WHAT IS REQUIRED: Only the lines from the one containing "F(f) \circ F(g) \to" to the end of the entries should be written out, each exactly as it stands, both ends included.

STORED DATA:
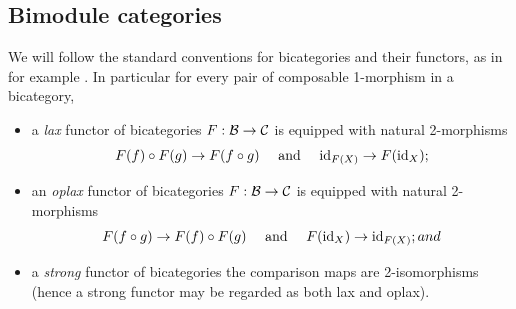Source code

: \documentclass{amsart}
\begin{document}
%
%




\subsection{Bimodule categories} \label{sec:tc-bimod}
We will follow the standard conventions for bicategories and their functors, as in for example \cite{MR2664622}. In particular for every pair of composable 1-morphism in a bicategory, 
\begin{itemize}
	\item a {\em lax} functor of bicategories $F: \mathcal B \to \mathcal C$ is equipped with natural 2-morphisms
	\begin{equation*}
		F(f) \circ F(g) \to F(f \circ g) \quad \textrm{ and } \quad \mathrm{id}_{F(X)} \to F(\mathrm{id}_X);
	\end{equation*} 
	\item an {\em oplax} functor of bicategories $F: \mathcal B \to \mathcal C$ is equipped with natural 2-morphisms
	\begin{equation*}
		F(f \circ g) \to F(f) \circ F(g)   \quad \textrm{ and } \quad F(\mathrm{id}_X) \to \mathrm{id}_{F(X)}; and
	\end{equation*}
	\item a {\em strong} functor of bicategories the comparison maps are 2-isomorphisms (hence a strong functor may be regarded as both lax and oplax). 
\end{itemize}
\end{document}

SOLVED PROBLEM:
		F(f) \circ F(g) \to F(f \circ g) \quad \textrm{ and } \quad \mathrm{id}_{F(X)} \to F(\mathrm{id}_X);
	\end{equation*} 
	\item an {\em oplax} functor of bicategories $F: \mathcal B \to \mathcal C$ is equipped with natural 2-morphisms
	\begin{equation*}
		F(f \circ g) \to F(f) \circ F(g)   \quad \textrm{ and } \quad F(\mathrm{id}_X) \to \mathrm{id}_{F(X)}; and
	\end{equation*}
	\item a {\em strong} functor of bicategories the comparison maps are 2-isomorphisms (hence a strong functor may be regarded as both lax and oplax). 
\end{itemize}
\end{document}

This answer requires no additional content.